Additionally, I can recommend the patient to a social support group. This intervention aims to help the patient deal with childhood traumas and abandonment. The patient can learn how to cope with distress and control anger from other people's experiences. Additionally, the patient can gain hope in life, avoid suicide attempts, regain self-worth and build self-esteem. Finally, I would prescribe fluvoxamine 50mg per day to help minimize the symptoms.
I would involve the patient's mother in the planning and implementation of the proposed care plan to improve patient adherence to medication and psychotherapy. Additionally, I can follow up with the patient to monitor his progress. These interventions can help the patient cope with the debilitating symptoms and help his family support him during recovery.

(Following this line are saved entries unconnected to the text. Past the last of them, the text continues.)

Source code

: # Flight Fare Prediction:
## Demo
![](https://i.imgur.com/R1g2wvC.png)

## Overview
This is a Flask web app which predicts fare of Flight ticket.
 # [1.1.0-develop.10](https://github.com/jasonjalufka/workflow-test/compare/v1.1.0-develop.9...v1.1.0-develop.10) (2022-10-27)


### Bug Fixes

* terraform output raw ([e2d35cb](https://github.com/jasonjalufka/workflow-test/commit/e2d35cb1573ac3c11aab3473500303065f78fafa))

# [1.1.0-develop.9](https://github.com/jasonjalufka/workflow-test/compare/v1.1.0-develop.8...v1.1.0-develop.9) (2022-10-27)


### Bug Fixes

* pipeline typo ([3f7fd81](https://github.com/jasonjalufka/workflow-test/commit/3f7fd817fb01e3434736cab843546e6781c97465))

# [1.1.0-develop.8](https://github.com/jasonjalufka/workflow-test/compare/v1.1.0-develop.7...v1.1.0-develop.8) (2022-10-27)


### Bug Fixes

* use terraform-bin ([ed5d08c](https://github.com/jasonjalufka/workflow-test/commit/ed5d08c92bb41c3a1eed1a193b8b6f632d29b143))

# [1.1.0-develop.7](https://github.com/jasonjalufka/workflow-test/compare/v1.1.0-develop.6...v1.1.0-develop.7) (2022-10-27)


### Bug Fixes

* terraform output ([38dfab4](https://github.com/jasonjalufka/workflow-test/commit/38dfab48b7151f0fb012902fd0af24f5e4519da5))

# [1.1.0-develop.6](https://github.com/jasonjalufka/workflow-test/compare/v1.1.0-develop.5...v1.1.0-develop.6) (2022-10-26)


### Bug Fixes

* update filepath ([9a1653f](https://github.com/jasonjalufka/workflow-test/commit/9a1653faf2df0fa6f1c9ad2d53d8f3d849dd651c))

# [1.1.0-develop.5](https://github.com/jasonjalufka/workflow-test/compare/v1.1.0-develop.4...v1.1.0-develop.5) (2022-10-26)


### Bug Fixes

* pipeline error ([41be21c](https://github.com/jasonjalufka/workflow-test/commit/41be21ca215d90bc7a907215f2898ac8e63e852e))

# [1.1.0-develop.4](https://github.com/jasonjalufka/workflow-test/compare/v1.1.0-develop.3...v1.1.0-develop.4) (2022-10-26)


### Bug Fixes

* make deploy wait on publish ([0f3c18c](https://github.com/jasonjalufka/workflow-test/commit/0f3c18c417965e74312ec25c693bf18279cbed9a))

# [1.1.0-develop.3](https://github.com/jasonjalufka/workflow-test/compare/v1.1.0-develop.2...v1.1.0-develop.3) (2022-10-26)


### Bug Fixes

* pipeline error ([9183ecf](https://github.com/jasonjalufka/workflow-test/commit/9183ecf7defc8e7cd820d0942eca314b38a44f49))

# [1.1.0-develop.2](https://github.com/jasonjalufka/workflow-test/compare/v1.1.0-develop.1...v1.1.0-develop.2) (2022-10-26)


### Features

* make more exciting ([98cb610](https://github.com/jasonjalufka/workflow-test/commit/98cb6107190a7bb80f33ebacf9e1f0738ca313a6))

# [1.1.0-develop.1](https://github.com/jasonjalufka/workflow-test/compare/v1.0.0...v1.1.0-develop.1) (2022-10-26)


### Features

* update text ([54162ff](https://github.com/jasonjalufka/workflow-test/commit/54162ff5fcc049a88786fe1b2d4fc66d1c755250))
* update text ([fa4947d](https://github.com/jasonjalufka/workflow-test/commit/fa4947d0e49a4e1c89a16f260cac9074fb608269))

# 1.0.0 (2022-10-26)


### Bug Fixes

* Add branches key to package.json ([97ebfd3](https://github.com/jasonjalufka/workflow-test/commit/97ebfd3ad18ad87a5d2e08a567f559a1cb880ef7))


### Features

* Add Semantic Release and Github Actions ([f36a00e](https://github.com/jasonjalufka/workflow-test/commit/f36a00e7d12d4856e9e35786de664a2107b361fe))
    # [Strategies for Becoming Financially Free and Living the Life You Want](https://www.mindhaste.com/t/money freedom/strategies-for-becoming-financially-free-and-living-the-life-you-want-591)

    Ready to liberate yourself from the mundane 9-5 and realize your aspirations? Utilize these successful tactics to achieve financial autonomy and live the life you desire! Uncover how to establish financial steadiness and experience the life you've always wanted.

Boelen, P. A. (2021). Symptoms of prolonged grief disorder as per DSM-5-TR, post-traumatic stress, and depression: Latent classes and correlations with anxious and depressive avoidance. Psychiatry Research, 302, 114033.
Gartlehner, G., Crotty, K., Kennedy, S., Edlund, M. J., Ali, R., Siddiqui, M., … & Viswanathan, M. (2021). Pharmacological treatments for borderline personality disorder: A systematic review and meta-analysis. CNS drugs, 35(10), 1053-1067. doi.org/10.1007/s40263-021-00855-4
National Institute of Mental Health. (2021). Depression.
National Institute of Mental Health. (2022, April). Borderline Personality Disorder.
The Diagnostic and Statistical Manual of Mental Disorders (5th ed.; DSM–5; American Psychiatric Association, 2013). Am Psychiatric Assoc, 21, 591-643.